### Data records
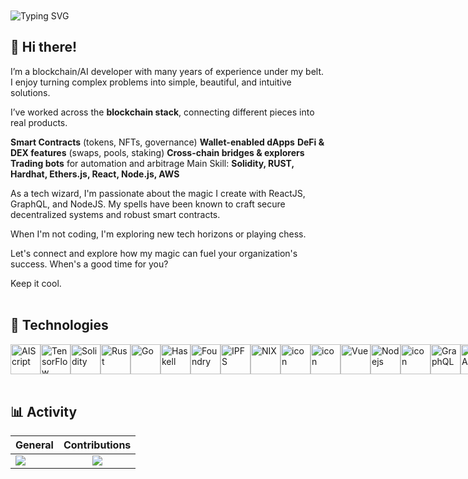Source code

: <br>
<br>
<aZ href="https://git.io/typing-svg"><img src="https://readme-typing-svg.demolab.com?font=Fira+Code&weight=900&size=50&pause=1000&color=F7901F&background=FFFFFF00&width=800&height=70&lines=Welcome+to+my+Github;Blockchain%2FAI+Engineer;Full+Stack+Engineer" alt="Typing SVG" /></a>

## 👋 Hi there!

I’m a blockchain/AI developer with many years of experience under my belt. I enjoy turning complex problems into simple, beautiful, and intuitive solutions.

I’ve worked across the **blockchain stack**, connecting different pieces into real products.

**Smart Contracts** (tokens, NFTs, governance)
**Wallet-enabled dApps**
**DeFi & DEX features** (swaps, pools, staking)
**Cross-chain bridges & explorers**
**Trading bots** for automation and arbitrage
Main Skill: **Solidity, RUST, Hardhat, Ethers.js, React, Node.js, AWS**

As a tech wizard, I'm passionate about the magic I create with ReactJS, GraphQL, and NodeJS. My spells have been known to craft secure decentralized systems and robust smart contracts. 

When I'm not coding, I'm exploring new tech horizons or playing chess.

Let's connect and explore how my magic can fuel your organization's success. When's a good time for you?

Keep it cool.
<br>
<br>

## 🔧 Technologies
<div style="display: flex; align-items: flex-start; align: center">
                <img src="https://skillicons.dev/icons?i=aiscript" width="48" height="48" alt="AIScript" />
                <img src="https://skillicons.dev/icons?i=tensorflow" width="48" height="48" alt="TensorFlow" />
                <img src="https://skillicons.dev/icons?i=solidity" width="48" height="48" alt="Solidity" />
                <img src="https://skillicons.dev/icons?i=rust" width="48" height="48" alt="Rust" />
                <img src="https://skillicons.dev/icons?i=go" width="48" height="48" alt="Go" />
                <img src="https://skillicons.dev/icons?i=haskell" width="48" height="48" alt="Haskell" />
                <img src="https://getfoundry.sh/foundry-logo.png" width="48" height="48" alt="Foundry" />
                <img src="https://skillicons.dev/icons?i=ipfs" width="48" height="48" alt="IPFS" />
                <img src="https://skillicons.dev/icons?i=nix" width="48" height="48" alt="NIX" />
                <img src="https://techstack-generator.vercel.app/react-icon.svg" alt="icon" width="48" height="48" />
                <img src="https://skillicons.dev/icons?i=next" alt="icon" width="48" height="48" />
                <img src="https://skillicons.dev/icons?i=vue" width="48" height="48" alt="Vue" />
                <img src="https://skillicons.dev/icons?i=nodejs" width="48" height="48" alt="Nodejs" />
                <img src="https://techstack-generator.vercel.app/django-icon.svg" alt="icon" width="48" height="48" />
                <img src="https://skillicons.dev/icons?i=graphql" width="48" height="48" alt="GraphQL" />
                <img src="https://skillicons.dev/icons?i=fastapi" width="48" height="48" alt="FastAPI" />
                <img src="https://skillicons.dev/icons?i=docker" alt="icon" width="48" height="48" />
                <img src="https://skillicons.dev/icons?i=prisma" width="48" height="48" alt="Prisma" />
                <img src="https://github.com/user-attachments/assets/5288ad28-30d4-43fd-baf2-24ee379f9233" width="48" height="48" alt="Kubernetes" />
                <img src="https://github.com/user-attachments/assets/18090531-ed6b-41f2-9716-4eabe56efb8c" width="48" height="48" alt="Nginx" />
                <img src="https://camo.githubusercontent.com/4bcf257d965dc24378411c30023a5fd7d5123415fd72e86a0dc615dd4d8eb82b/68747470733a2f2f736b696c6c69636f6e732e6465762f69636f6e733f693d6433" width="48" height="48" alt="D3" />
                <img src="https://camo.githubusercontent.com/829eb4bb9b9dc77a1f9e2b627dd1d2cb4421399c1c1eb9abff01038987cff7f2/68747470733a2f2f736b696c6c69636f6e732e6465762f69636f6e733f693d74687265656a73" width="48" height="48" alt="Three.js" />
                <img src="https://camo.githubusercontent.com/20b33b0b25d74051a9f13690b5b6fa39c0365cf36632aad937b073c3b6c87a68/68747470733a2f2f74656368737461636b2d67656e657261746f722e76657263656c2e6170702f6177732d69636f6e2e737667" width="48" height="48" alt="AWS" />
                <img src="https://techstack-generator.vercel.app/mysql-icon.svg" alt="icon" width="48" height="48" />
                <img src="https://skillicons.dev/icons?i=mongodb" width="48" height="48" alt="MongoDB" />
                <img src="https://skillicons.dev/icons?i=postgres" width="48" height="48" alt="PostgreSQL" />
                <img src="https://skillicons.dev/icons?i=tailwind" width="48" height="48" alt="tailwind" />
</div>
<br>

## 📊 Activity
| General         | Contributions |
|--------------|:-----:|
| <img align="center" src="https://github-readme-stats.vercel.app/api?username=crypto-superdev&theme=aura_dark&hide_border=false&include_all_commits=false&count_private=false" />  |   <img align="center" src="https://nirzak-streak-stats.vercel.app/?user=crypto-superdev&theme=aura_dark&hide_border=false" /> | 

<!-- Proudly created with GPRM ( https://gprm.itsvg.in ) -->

* * *

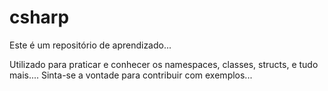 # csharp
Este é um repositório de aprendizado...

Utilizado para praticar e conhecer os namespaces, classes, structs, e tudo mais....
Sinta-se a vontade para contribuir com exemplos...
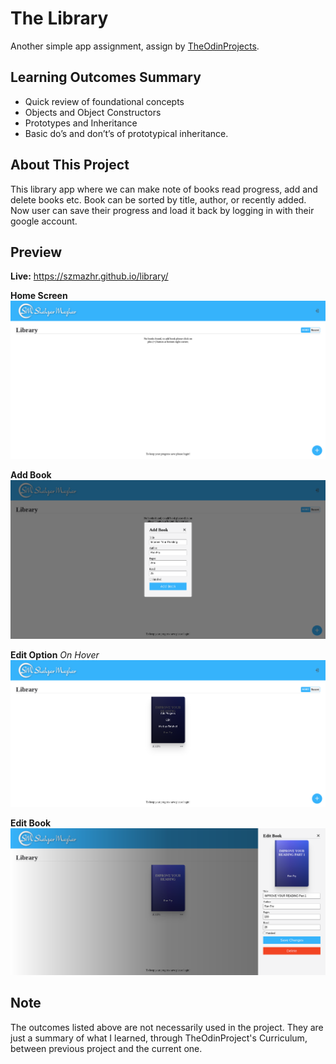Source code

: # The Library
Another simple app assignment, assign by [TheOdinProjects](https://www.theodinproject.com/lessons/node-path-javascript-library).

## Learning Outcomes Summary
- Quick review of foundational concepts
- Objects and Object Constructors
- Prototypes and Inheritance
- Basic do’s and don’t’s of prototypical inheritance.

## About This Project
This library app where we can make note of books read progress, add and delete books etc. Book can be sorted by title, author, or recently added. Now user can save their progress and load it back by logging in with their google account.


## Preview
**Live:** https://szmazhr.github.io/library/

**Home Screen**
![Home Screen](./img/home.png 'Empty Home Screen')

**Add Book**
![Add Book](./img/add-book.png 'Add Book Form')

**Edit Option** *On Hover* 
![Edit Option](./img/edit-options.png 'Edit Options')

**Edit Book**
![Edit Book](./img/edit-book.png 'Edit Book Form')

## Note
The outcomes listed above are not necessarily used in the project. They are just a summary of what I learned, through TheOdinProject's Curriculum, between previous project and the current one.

...

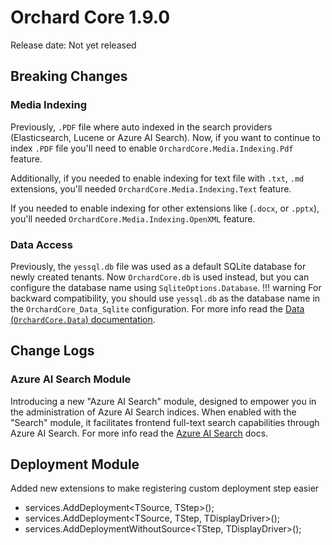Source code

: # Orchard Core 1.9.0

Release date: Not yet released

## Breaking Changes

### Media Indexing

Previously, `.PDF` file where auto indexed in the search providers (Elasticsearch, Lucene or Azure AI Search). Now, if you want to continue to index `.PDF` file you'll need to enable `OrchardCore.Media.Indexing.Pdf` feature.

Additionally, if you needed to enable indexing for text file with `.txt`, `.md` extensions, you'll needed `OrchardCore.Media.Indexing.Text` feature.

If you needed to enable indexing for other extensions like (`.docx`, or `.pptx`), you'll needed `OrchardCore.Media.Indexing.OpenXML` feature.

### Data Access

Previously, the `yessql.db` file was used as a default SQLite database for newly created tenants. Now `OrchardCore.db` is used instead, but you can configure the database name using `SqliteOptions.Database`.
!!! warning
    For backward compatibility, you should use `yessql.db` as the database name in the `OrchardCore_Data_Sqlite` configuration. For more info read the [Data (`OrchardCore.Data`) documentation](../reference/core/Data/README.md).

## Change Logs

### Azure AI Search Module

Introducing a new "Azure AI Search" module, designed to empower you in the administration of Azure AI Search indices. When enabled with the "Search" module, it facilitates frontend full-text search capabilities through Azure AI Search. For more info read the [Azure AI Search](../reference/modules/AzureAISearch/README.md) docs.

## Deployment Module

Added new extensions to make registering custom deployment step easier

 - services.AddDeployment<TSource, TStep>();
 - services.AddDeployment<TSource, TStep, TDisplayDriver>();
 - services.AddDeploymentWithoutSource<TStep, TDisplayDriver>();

### Exercise requirements
Only the lines above starting with the one with "- Basic do’s" and going through the one with "The outcomes listed" are to be copied, word for word and with both ends kept.

### Reply to the task
- Basic do’s and don’t’s of prototypical inheritance.

## About This Project
This library app where we can make note of books read progress, add and delete books etc. Book can be sorted by title, author, or recently added. Now user can save their progress and load it back by logging in with their google account.


## Preview
**Live:** https://szmazhr.github.io/library/

**Home Screen**
![Home Screen](./img/home.png 'Empty Home Screen')

**Add Book**
![Add Book](./img/add-book.png 'Add Book Form')

**Edit Option** *On Hover* 
![Edit Option](./img/edit-options.png 'Edit Options')

**Edit Book**
![Edit Book](./img/edit-book.png 'Edit Book Form')

## Note
The outcomes listed above are not necessarily used in the project. They are just a summary of what I learned, through TheOdinProject's Curriculum, between previous project and the current one.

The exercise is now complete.